If your primary accounts (especially email) are compromised, everything else becomes harder to contain. An attacker with access to your email can reset passwords, intercept MFA codes, and impersonate you to colleagues and funders. Cleaning up public traces has limited value if your email is accessible to someone else.
What can I do?
- Use a password manager (like the university-managed tool or a personal one) to identify and fix weak or reused passwords.
- Enable multi-factor authentication (MFA), also known as two step sign-in/verification, on personal accounts (email, social media) and keep your authenticator device (e.g., your phone) secure. Several options are available for managing your second factor:
- U of T accounts are protected through UTORMFA (Duo). Since Duo Mobile is already on your phone, you can use it as a time-based one-time password (TOTP) authenticator for your personal accounts as well.
- 1Password can generate and autofill TOTP codes, keeping your passwords and second factors in one secure vault.
- For stronger protection, consider a hardware security key (e.g., YubiKey), which can serve as a passkey or second factor on supported services. 1Password also supports passkey storage. The CCCS provides a helpful overview of MFA and why it matters (ITSAP.30.030).
- Store recovery codes securely. Keep them in your password manager’s “notes” section or printed and kept in a locked location. If your recovery codes are downloaded as a PDF, you can attach the file directly to the relevant login item in 1Password, then delete the original from your device. This keeps the codes encrypted within your vault and associated with the account they belong to. Remember, these codes are the only way back into your account if you lose your authenticator device.
Why this matters?
You can’t protect what you can’t see.

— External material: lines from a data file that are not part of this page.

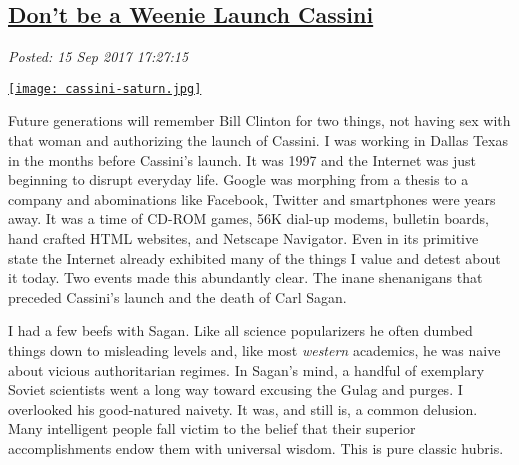 %

\subsection*{\href{http://analyzethedatanotthedrivel.org/2017/09/15/dont-be-a-weenie-launch-cassini/}{Don't be a Weenie Launch Cassini}}


\noindent\emph{Posted: 15 Sep 2017 17:27:15}
\vspace{6pt}


 \captionsetup[floatingfigure]{labelformat=empty}
 \begin{floatingfigure}[l]{0.25\textwidth}
 \centering
 \href{https://bakerjd99.files.wordpress.com/2017/09/cassini-saturn.jpg}{\texttt{[image: cassini-saturn.jpg]}}
 \label{fig:5466x0}
 \end{floatingfigure} Future
generations will remember Bill Clinton for two things, not having sex
with that woman and authorizing the launch of Cassini. I was working in
Dallas Texas in the months before Cassini's launch. It was 1997 and the
Internet was just beginning to disrupt everyday life. Google was
morphing from a thesis to a company and abominations like Facebook,
Twitter and smartphones were years away. It was a time of CD-ROM games,
56K dial-up modems, bulletin boards, hand crafted HTML websites, and
Netscape Navigator. Even in its primitive state the Internet already
exhibited many of the things I value and detest about it today. Two events
made this abundantly clear. The inane shenanigans that preceded
Cassini's launch and the death of Carl Sagan.

I had a few beefs with Sagan. Like all science popularizers he often
dumbed things down to misleading levels and, like most \emph{western}
academics, he was naive about vicious authoritarian regimes. In Sagan's
mind, a handful of exemplary Soviet scientists went a long way toward
excusing the Gulag and purges. I overlooked his good-natured naivety. It
was, and still is, a common delusion. Many intelligent people fall
victim to the belief that their superior accomplishments endow them with
universal wisdom. This is pure classic hubris.


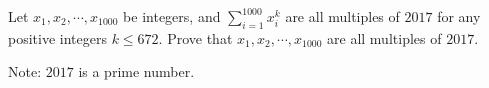 Let $x_{1}, x_{2},\cdots,x_{1000}$ be integers, and $\displaystyle \sum_{i=1}^{1000} x_{i}^{k}$ are all multiples of $2017$ for any positive integers $k \leq 672$. Prove that $x_{1}, x_{2},\cdots,x_{1000}$ are all multiples of $2017$.

Note: $2017$ is a prime number.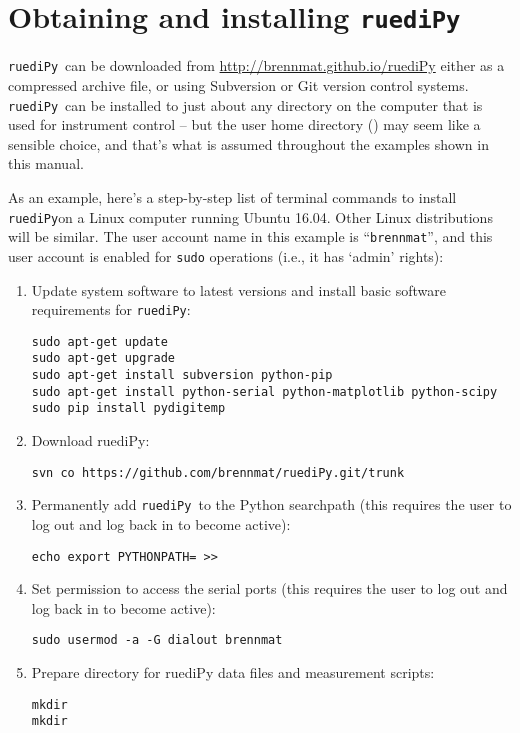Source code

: \documentclass[12pt]{article}   	%
\newcommand{\ruediPy}{\texttt{ruediPy}}
\begin{document}
\section{Obtaining and installing \ruediPy}
\ruediPy\ can be downloaded from \url{http://brennmat.github.io/ruediPy} either as a compressed archive file, or using Subversion or Git version control systems. \ruediPy\ can be installed to just about any directory on the computer that is used for instrument control -- but the user home directory  () may seem like a sensible choice, and that's what is assumed throughout the examples shown in this manual.

As an example, here's a step-by-step list of terminal commands to install \ruediPy  on a Linux computer running Ubuntu 16.04. Other Linux distributions will be similar. The user account name in this example is ``\texttt{brennmat}'', and this user account is enabled for \texttt{sudo} operations (i.e., it has `admin' rights):
\begin{enumerate}

\item Update system software to latest versions and install basic software requirements for \ruediPy:\par
\texttt{sudo apt-get update}\\
\texttt{sudo apt-get upgrade}\\
\texttt{sudo apt-get install subversion python-pip}\\
\texttt{sudo apt-get install python-serial python-matplotlib python-scipy}\\
\texttt{sudo pip install pydigitemp}\\

\item Download ruediPy:\par
\texttt{svn co https://github.com/brennmat/ruediPy.git/trunk }

\item Permanently add \ruediPy\ to the Python searchpath (this requires the user to log out and log back in to become active):\par
\texttt{echo export PYTHONPATH= >> }

\item Set permission to access the serial ports (this requires the user to log out and log back in to become active):\par
\texttt{sudo usermod -a -G dialout brennmat}

\item Prepare directory for ruediPy data files and measurement scripts:\par
\texttt{mkdir }\\
\texttt{mkdir }

\end{enumerate}
\end{document}
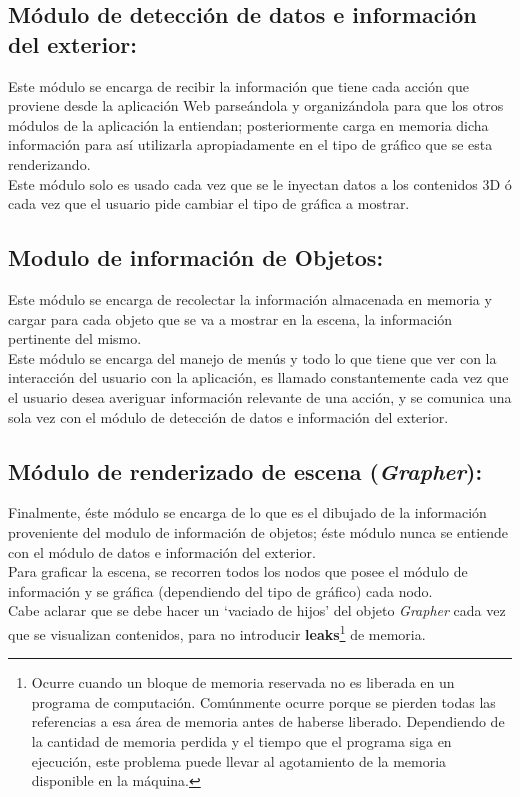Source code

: \subsection{Módulo de detección de datos e información del exterior:}
Este módulo se encarga de recibir la información que tiene cada acción que proviene desde la aplicación Web parseándola y organizándola para que los otros módulos de la aplicación la entiendan; posteriormente carga en memoria dicha información para así utilizarla apropiadamente en el tipo de gráfico que se esta renderizando.\\

Este módulo solo es usado cada vez que se le inyectan datos a los contenidos 3D ó cada vez que el usuario pide cambiar el tipo de gráfica a mostrar.\\

\subsection{Modulo de información de Objetos:}
Este módulo se encarga de recolectar la información almacenada en memoria y cargar para cada objeto que se va a mostrar en la escena, la información pertinente del mismo.\\

Este módulo se encarga del manejo de menús y todo lo que tiene que ver con la interacción del usuario con la aplicación, es llamado constantemente cada vez que el usuario desea averiguar información relevante de una acción, y  se comunica una sola vez con el módulo de detección de datos e información del exterior.\\

\subsection{Módulo de renderizado de escena (\emph{Grapher}):}

Finalmente, éste módulo se encarga de lo que es el dibujado de la información proveniente del modulo de información de objetos; éste módulo nunca se entiende con el módulo de datos e información del exterior.\\
 
Para graficar la escena, se recorren todos los nodos que posee el módulo de información y se gráfica (dependiendo del tipo de gráfico) cada nodo.\\


Cabe aclarar que se debe hacer un `vaciado de hijos' del objeto \emph{Grapher} cada vez que se visualizan contenidos, para no introducir \textbf{leaks}\footnote{Ocurre cuando un bloque de memoria reservada no es liberada en un programa de computación. Comúnmente ocurre porque se pierden todas las referencias a esa área de memoria antes de haberse liberado. Dependiendo de la cantidad de memoria perdida y el tiempo que el programa siga en ejecución, este problema puede llevar al agotamiento de la memoria disponible en la máquina.} de memoria.\\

A quick scan reveals where your identity shows up, sometimes without your knowledge. This is the “discovery” phase.
What can I do?
- Search for yourself on various search engines (e.g., Google, DuckDuckGo, Yandex, Bing). Try your name, name + “U of T,” and your name in quotes (e.g., “First Last”).
- Reporters Without Borders provides a helpful guide to discovering how much of your private and professional life is findable through search engines.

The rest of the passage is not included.